13. Sulu Buz Olm Bu

473 65 40
                                    

"İlk maçınıza son bir hafta kaldı. Şuan iyi durumdasınız ama tabii ki-" Biten su şişesiyle oynayan Jungwon'a baktım. Benim evimde buluştuğumuz günün üzerinden iki hafta geçmişti. Boşvermeye çalışıp takımla ilgileniyordum ama bugünden itibaren beraber antrenman maçları yapacaktık ve istemesem de -ki kendimi kandırmayayım çok istiyorum- onunla yüz göz olmak zorundaydım.

Yine de yan yana duran Hyungwon ve Yeonjun'a bakarken daha büyük bir sorunumuz olduğunu hatırladım.

Birinin Hyungwon için takımdan gitmesi gerekiyor.

Onu bunu bırakın Yeonjun'un kafasından aşağı bir kova su dökmem lazımdı!

"Çalışmamız lazım dimi hyung?" Beomgyu gözlerinden basbayağı uyku akıyor. Biri şuna lol oynamayı bıraktırsın.

"Bende tam onu diyordum Beom."

"Ulan bi kere de şaşırt be Namu! Uykusuzluktan öleceğim ya." Uykulu olduğundan sinirini çıkaracak adam aradığı nasıl da belli ama.

Maç başladı ve tüm takım olarak savunma sahasındaydık. Yeonjun Namu hyung ve Hoseok hyung'la farklı maç ayarlayacağını söyleyip bu maça özel oynamıyordu.

Hücum tarafında sadece Sunoo vardı. Topa vurduğunda Hongjoong tuttu ve ondan önce koştuğu kaleye yetiştirdi. İlk oyuncu elenmişti.

"Hızlı olun!" diye bağırdı Hyungwon. "İki kişiyi daha eleyip onları savunmaya alalım!" Hong topu tutup tutmakta karasız olduğundan yavaş davranmıştı.

Sunoo elendiğinden tavır alarak sahanın dışına çıktı. Şimdi San gelmişti. Çarpık attığından top sahanın benden uzak bir köşesine düştü. Jake topa koşarken San çoktan ilk kaleye basmıştı. Salaklık edip Jake yakınına gelmesine rağmen ikinci kaleye koşacağını düşündüm ama yapmadı. Alt sınıflar kolay yem sayılmazdı.

Şimdi vuracak kişi Taehyun'du. Beom'un dikkatini dağıtmak için saçma sapan hareketler yaptığını görünce güldüm. Bunu gerçek bir maçta yapsaydı saniyesinden elenmiştik. Taehyun topa vurduğu anda San ikinci kaleye koştu.

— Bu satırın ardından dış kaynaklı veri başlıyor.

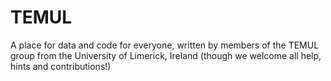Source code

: # TEMUL
A place for data and code for everyone, written by members of the TEMUL group from the University of Limerick, Ireland (though we welcome all help, hints and contributions!)
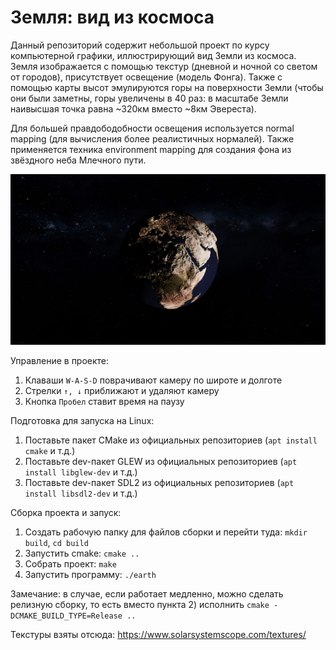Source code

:# Земля: вид из космоса

Данный репозиторий содержит небольшой проект по курсу компьютерной графики, иллюстрирующий вид Земли из космоса. Земля изображается с помощью текстур (дневной и ночной со светом от городов),
присутствует освещение (модель Фонга). Также с помощью карты высот эмулируются горы на поверхности Земли (чтобы они были заметны, горы увеличены в 40 раз: в масштабе Земли наивысшая точка равна 
~320км вместо ~8км Эвереста).

Для большей правдободобности освещения используется normal mapping (для вычисления более реалистичных нормалей). Также применяется техника environment mapping для создания фона из
звёздного неба Млечного пути.

![Иллюстрация к проекту](https://github.com/vselenaya/Earth3dGraphics/blob/master/screen.png)

Управление в проекте:
1) Клаваши `W-A-S-D` поврачивают камеру по широте и долготе
2) Стрелки `↑, ↓` приближают и удаляют камеру
3) Кнопка `Пробел` ставит время на паузу
   
Подготовка для запуска на Linux:
1) Поставьте пакет CMake из официальных репозиториев (`apt install cmake` и т.д.)
2) Поставьте dev-пакет GLEW из официальных репозиториев (`apt install libglew-dev` и т.д.)
3) Поставьте dev-пакет SDL2 из официальных репозиториев (`apt install libsdl2-dev` и т.д.)
   
Сборка проекта и запуск:
1) Создать рабочую папку для файлов сборки и перейти туда: `mkdir build`, `cd build`
2) Запустить cmake: `cmake ..`
3) Собрать проект: `make`
4)  Запустить программу: `./earth`
   
Замечание: в случае, если работает медленно, можно сделать релизную сборку, то есть вместо пункта 2) исполнить `cmake -DCMAKE_BUILD_TYPE=Release ..`

Текстуры взяты отсюда: https://www.solarsystemscope.com/textures/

Niki topu Taehyun'un yakınında duran Sunghoon'a fırlattığında hızlıca Taehyun'un omzuna dokundu. İkinci elenen.

San'ın "Hay ben böyle işi!" diyerek bağırdığını duydum. Niki koşarak yanıma geldi. "Jay bu sayılıyor mu?"

"Kalelerden birine basmadan elinde top varken oyuncuya dokunursan elenir. Farklı bir eleme yöntemi. Anlatmamış mıydım?"

"Çok kural var nereden hatırlayayım ya?"

"En iyi maçta öğrenilir, yerine geç şimdi."

Yirmi dakika sonra San'ı eleyemediğimizden bir sayı almışlardı. Hayatımda onun kadar hızlı koşabilen bir oyuncu görmemiştim, biz topu tutma derdindeyken en hızlılarımız bile ona yetişemeden tüm kaleleri dönmüştü. Hyungwon "Küçüklere bak sen!" deyip, vuruş yapan Mingi'yi elediğinde üçüncü oyuncuları da elenmişti. Hücum sırası bizdeydi.

Bir antrenman maçı için oldukça uzun bir maç olsa da eğlenceliydi. Tabii Jungwon her atış sırası ona geldiğinde özellikle diğerlerine bırakmadan topu tutup elediğimden dolayı sinir olmuştu. Maç sonunda açık ara farkla yenilmiş olsalar da Yeo'nun "Hyung takımı onlar, bir sürü turnuvada oynadılar yenmeyi mi bekliyordunuz?" demesiyle onu haklı buldular. Heeseung'un attığı şişeden su içerken Jungwon yanıma geliyordu.

"Neden beni eleyip durdun? İki saatten fazladır sahadasın her hücuma geçtiğimizde diğerlerini değil bir tek beni eledin!"

Heeseung o günden sonra Jungwon'a cephe almıştı. Yanımda bağcıklarını bağlarken kafasını kaldırıp "Çok seviyor seni ondan." dedi. "Bayılıyor sana." Dalgaya almasına gülmemek için dudaklarımı birbirine bastırdım.